§ What the task requires: Every line of the records below that has the word "correctly" should be copied.

|---|

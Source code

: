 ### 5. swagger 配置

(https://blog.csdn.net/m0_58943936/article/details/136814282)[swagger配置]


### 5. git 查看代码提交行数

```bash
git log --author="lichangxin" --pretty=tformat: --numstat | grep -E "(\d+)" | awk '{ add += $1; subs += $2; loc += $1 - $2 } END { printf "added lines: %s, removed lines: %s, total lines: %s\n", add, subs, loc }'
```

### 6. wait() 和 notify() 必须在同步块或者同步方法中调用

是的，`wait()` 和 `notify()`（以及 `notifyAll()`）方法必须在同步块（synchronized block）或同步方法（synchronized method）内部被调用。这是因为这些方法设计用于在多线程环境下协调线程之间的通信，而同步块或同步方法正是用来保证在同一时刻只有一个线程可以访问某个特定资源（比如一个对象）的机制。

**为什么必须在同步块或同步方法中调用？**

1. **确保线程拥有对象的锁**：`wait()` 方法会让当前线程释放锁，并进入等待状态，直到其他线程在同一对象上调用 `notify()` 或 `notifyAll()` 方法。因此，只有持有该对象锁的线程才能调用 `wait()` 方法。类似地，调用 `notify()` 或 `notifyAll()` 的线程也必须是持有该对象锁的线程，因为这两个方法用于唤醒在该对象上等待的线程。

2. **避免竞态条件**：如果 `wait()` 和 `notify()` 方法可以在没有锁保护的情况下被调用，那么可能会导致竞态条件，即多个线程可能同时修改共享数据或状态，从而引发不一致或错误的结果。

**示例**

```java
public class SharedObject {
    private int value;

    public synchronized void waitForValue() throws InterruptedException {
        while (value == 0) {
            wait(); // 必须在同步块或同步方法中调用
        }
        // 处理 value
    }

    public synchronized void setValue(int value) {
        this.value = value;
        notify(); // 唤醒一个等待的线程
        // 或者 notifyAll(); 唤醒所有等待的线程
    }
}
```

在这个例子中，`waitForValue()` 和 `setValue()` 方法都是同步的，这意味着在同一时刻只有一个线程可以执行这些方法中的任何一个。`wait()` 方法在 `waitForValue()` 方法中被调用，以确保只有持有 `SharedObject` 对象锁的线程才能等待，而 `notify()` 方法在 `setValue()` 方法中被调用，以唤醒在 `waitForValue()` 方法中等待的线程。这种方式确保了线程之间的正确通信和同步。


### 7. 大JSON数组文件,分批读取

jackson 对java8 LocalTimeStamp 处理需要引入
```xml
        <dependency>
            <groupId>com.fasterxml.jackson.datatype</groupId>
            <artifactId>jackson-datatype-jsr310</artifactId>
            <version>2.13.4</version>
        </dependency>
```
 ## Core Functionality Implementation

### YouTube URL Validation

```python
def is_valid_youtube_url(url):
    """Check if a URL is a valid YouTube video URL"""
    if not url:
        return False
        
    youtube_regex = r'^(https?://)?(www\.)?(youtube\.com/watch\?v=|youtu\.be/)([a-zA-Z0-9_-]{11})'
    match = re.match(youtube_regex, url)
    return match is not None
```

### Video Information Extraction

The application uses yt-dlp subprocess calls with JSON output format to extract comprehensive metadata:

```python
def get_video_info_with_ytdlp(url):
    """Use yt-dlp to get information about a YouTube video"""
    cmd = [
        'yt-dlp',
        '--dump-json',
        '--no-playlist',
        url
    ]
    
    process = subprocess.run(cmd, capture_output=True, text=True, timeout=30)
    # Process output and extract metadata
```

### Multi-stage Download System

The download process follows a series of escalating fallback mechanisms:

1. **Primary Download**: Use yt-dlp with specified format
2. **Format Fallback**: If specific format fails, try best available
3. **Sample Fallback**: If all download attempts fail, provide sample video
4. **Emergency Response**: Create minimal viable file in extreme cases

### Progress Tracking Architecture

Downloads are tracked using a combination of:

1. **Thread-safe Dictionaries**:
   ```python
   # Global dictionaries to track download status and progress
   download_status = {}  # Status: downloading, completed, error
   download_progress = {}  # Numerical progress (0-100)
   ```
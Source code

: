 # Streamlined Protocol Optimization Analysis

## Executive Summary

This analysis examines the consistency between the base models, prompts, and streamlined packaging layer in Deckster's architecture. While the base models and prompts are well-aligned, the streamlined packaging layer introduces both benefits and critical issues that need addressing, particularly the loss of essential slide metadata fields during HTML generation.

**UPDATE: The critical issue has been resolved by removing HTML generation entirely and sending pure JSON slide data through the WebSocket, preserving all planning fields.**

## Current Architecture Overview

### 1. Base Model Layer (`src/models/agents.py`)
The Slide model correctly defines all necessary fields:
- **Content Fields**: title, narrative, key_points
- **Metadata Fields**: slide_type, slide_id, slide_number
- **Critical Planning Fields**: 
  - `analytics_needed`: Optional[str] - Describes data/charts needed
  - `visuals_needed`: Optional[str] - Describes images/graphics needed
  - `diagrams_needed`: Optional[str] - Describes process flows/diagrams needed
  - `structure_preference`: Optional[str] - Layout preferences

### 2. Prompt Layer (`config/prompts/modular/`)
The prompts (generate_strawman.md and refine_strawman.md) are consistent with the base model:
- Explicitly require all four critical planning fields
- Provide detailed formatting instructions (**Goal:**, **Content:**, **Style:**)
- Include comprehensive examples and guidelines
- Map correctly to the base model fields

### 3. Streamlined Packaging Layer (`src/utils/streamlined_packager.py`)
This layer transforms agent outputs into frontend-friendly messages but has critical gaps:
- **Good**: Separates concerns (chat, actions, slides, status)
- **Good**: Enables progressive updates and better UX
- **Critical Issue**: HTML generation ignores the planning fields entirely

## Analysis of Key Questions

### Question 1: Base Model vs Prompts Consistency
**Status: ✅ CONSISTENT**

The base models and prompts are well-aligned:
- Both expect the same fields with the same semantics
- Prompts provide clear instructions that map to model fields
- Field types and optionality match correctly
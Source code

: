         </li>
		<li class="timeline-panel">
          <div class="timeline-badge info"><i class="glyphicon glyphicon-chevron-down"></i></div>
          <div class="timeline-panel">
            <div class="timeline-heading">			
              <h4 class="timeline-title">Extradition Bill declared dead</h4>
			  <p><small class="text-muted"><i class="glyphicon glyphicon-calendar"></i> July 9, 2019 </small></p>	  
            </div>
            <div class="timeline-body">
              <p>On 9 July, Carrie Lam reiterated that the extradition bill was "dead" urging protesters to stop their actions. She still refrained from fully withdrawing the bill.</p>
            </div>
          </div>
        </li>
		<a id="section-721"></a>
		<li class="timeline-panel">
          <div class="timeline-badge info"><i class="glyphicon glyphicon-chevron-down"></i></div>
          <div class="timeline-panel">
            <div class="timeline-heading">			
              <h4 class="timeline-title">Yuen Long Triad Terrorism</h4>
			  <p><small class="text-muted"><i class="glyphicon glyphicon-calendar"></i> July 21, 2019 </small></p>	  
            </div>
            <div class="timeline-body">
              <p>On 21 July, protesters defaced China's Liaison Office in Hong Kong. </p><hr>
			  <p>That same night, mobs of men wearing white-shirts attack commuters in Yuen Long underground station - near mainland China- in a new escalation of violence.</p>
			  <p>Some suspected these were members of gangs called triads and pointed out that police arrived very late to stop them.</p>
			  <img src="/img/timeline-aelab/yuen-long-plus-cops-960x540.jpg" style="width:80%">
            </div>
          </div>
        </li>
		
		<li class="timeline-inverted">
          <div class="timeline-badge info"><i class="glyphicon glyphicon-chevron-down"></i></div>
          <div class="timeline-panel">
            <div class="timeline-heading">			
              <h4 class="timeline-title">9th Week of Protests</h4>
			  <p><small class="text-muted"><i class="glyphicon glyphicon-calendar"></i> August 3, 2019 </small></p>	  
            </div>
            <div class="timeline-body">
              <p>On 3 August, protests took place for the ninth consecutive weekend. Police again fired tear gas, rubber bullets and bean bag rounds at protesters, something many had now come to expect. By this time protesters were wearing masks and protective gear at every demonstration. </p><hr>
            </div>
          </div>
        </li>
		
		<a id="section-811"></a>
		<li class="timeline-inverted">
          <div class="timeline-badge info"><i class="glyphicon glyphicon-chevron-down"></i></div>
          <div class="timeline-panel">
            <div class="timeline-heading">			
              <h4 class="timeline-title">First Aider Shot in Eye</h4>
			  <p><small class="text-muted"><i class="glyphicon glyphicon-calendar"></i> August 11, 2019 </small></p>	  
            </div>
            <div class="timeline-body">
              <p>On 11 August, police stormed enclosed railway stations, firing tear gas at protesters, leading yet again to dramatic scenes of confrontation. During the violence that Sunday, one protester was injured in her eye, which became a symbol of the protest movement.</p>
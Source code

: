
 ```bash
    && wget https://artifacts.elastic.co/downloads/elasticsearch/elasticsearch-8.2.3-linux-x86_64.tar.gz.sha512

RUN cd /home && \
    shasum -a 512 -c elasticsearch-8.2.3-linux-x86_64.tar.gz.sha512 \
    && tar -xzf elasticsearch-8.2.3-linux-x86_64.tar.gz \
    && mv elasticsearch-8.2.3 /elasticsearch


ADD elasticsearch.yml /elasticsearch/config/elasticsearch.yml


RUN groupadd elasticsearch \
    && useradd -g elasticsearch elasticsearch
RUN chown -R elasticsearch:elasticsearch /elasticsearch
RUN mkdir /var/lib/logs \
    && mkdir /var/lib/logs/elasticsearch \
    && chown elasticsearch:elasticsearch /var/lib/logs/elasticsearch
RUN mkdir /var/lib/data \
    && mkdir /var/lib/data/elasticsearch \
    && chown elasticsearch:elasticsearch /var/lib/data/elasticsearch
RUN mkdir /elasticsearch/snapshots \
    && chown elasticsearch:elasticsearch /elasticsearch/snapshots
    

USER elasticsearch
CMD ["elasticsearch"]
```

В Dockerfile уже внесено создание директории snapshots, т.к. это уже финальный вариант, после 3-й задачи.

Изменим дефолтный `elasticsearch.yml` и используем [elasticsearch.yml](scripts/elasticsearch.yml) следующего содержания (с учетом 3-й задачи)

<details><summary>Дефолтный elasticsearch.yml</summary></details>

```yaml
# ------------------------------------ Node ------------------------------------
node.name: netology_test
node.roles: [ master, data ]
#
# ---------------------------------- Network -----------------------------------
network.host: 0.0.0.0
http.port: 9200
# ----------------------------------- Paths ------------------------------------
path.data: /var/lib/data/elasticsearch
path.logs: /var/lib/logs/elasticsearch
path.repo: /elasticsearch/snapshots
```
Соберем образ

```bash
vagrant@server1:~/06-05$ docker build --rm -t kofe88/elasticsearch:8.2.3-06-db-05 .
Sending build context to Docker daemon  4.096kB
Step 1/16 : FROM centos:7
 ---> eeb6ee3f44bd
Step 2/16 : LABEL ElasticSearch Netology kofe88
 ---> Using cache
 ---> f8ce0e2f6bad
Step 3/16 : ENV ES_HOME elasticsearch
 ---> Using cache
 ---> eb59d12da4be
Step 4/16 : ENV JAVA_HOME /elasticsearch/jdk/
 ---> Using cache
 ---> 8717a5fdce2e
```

|---|

§ Response box:
The Slide model correctly defines all necessary fields:
- Map correctly to the base model fields
- Field types and optionality match correctly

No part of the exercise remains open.